Confirmation of understanding is at the core of breaking up the text, and depending on  your group and time-frame, you may want to have volunteers illustrate, dramatize, or retell the story to the class. The beauty of having students as the center of attention increases understanding. As you work through each chunk of the text, highlight literary elements you find along the way. 


VIII. Analysis

A.   After reading, students should determine the author’s argument:  What message does Alexie want readers to understand about self-fulfilling prophecy, predestination, or free will? Through what literary elements, such as plot, character, or symbolism, do they receive the message? Why do you think he wrote about this particular age-group, race, and culture, at this particular moment in history?

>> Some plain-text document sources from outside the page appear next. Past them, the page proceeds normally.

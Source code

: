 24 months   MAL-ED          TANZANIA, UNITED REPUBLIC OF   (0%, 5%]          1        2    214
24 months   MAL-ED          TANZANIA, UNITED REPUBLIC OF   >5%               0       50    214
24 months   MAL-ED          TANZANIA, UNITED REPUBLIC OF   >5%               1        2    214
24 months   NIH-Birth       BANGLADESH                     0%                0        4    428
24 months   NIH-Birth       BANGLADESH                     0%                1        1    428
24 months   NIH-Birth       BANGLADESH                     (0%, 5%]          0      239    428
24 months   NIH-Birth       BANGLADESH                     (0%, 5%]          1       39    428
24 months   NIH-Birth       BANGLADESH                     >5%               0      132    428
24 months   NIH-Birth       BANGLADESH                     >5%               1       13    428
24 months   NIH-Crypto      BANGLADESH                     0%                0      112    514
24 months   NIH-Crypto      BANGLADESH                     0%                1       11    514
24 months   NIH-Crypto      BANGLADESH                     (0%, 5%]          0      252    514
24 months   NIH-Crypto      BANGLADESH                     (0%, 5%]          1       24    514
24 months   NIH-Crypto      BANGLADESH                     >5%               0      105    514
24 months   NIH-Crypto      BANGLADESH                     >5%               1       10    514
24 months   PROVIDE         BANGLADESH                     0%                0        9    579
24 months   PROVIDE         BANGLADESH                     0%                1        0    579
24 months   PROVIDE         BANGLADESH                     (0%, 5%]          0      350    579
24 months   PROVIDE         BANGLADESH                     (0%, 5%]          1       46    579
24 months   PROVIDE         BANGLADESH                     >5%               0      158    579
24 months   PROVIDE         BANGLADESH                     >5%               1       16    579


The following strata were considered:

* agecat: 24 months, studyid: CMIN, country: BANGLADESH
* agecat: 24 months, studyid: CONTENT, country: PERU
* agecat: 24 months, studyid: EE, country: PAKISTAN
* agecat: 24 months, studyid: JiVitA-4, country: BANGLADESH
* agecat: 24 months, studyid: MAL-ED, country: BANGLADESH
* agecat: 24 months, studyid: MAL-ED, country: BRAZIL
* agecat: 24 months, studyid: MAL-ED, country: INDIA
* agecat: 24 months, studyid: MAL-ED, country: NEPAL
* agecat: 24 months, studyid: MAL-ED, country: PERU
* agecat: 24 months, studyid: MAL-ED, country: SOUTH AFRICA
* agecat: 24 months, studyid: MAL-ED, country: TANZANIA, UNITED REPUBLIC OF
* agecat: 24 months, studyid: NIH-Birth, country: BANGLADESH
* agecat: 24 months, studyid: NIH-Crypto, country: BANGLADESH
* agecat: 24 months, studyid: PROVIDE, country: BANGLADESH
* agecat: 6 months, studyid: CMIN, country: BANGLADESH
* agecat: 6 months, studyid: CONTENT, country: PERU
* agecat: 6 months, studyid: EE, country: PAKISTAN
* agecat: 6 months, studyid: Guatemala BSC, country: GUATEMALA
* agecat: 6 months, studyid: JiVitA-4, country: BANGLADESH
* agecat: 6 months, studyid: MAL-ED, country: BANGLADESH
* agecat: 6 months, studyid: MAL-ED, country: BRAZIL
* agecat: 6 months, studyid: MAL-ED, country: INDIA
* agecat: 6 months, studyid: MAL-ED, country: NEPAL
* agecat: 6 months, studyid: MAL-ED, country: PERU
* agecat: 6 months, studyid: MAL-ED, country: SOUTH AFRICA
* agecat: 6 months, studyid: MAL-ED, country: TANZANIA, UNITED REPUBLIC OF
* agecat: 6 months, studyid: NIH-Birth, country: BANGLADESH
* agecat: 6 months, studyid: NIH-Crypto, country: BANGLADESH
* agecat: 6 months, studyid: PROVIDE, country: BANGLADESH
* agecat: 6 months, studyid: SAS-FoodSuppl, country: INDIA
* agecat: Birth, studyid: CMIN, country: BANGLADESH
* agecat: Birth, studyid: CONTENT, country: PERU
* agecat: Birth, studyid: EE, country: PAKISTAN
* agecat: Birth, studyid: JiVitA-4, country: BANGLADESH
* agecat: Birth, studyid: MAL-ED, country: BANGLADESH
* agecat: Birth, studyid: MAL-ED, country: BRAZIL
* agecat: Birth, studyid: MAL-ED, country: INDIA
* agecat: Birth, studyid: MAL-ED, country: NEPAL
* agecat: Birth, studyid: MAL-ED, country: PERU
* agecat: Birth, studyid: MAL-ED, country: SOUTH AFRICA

For lower-level classes, you may want to provide students with the option to work in pairs. This may be their first literary analysis. The idea is that they are able to articulate what the author argues, how, and why. For this very first endeavor, also consider having them expand on only one paragraph per focus to ensure they understand how to build an analysis. 


Paragraph One: What they think Alexie argues in the novel and why.


Paragraph Two: One literary element that he uses to make that argument--using examples from the novel to support their choice.  

Paragraph Three: Why, based on what they've read, do they think he chose to write this message to readers of today.


The next “bump” in thinking is much more in-depth. That is, students will be combining personal narrative with argument, using Alexie’s text as a model. Coming soon! : )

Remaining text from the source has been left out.